Der Stadtrat hatte am 16. Mai das Projekt Baumzimmer nach einer komplexen Debatte genehmigt. Zuerst sollte die qualitativ hochstehende Überbauung aus dem städtischen Fonds für Boden- und Wohnbaupolitik subventioniert werden, damit die Wohnungen nicht ganz so kostspielig würden. Das lehnte der Rat damals ab, sodass das Baumzimmer endgültig zum «Luxusbau» wurde, wie ihn Theiler fortan nannte.

1050 Unterschriften im Quartier

Der GPB-Parlamentarier reichte im Juni eine dringliche Motion ein. Der Gemeinderat solle dem Stadtrat eine Vorlage zur Aufhebung des Beschlusses zukommen lassen. Zweitens wurde der Gemeinderat beauftragt, dem Stadtrat ein neues Projekt vorzulegen, dessen Wohnungen für Personen mit tiefen und mittleren Einkommen erschwinglich seien.

Anfang September schrieb der Gemeinderat in der Antwort, Theilers Ansinnen sei nicht zulässig, ein Rückkommen widerspräche dem Geschäftsreglement des Stadtrates. Inzwischen hatte sich das Quartier geregt. Über 1000 Personen eines Nachbarschaftskomitees aus dem Umfeld des Vereins Läbigi Lorraine hatten eine Neuprojektierung verlangt.

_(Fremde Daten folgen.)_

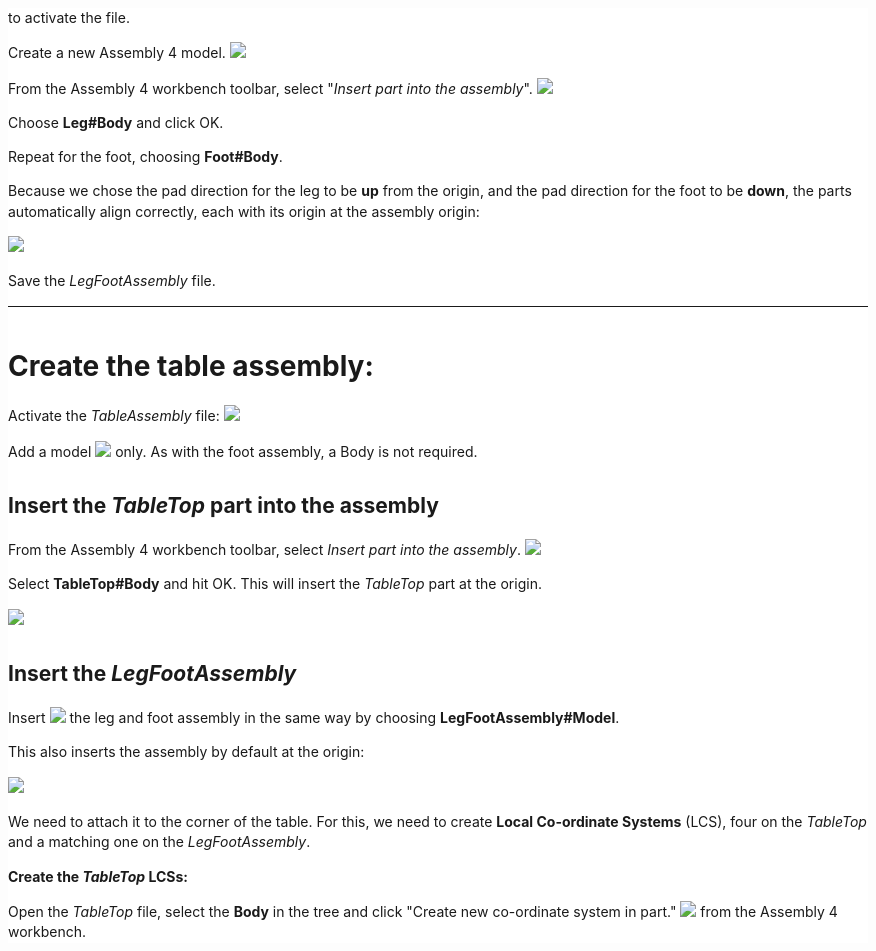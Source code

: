 to activate the file.

Create a new Assembly 4 model. ![](TableSubassyScreenshots/Assy4Model.png)

From the Assembly 4 workbench toolbar, select "*Insert part into the assembly*".  ![](TableSubassyScreenshots/InsertPartAssembly.png)

Choose **Leg#Body** and click OK.

Repeat for the foot, choosing **Foot#Body**.

Because we chose the pad direction for the leg to be **up** from the origin, and the pad direction for the foot to be **down**, the parts automatically align correctly, each with its origin at the assembly origin:

![](TableSubassyScreenshots/FootLegAssy.png)

Save the *LegFootAssembly* file.

-------------------------

Create the table assembly:
============================

Activate the *TableAssembly* file: ![](TableSubassyScreenshots/TableAssyTab.png)

Add a model ![](TableSubassyScreenshots/Assy4Model.png) only.  As with the foot assembly, a Body is not required.

Insert the *TableTop* part into the assembly
-------------

From the Assembly 4 workbench toolbar, select *Insert part into the assembly*.  ![](TableSubassyScreenshots/InsertPartAssembly.png)

Select **TableTop#Body** and hit OK.
This will insert the *TableTop* part at the origin.

![](TableSubassyScreenshots/AssemblyTop.png)

Insert the *LegFootAssembly*
-------------

Insert ![](TableSubassyScreenshots/InsertPartAssembly.png) the leg and foot assembly in the same way by choosing **LegFootAssembly#Model**.

This also inserts the assembly by default at the origin:

![](TableSubassyScreenshots/AssemblyLegFootInitial.png)



We need to attach it to the corner of the table.  For this, we need to create **Local Co-ordinate Systems** (LCS), four on the *TableTop* and a matching one on the *LegFootAssembly*.

**Create the *TableTop* LCSs:**

Open the *TableTop* file, select the **Body** in the tree and click "Create new co-ordinate system in part." ![](TableSubassyScreenshots/CreateCoordinateSystem.png) from the Assembly 4 workbench.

Im Stadtrat fehlte es am Donnerstagabend nicht an Stimmen, die sagten, man dürfe einen Beschluss des Stadtrates nicht umstürzen, nur weil er einem nicht passe oder knapp zustande gekommen sei, sonst werde man künftig viele Beschlüsse x-mal debattieren. Theiler hingegen gab sich überzeugt, dass der Stadtrat auf seine Beschlüsse zurückkommen dürfe. Im Mai war er mit einem Rückweisungsantrag in der Debatte gescheitert.

Neuer Vorstoss in Pipeline

Die Diskussion am Donnerstagabend oszillierte zwischen langfädig und grundsätzlich. Die Architektin Gisela Vollmer (SP) legte Ziegelsteine aufs Rednerpult, um das Minergie-Label zu erklären: Die Baumhaus-Projektverfasser hätten nichts Falsches getan, sondern die Vorgaben erfüllt. «Kopfzerbrechen» meldete die GFL/EVP-Fraktion, die GLP räumte ein, dass das Projekt «nicht optimal gelaufen» sei, was auch die SVP so sah. Diese warnte aber vor Schadenersatzforderungen, falls man ein Projekt «cancle». Man könne nicht die aufgelaufenen 1,1 Millionen Franken «in den Sand setzen», so die FDP. BDP-Jungpolitiker Philip Kohli fand es so empörend, einen rechtsgültigen Entschluss zu annullieren, dass er den Motionsunterstützern riet, aus dem Stadtparlament auszutreten.

Zustimmung für Motion

Gemeinderat Alexandre Schmidt (FDP) wirkte mässigend auf das Parlament ein. Das Projekt sei keineswegs so verkachelt, wie man zuweilen höre. Man kenne inzwischen den Eigentümer der Nachbarliegenschaft – des ehemaligen Bordells am Lagerweg 12 –, sodass man baurechtliche Probleme wegen des Näherbaurechts besprechen könne. In der Lorraine gebe es viele günstige Fondswohnungen, ein Projekt mit zwölf Neubauwohnungen «gentrifiziere» somit die Lorraine keineswegs.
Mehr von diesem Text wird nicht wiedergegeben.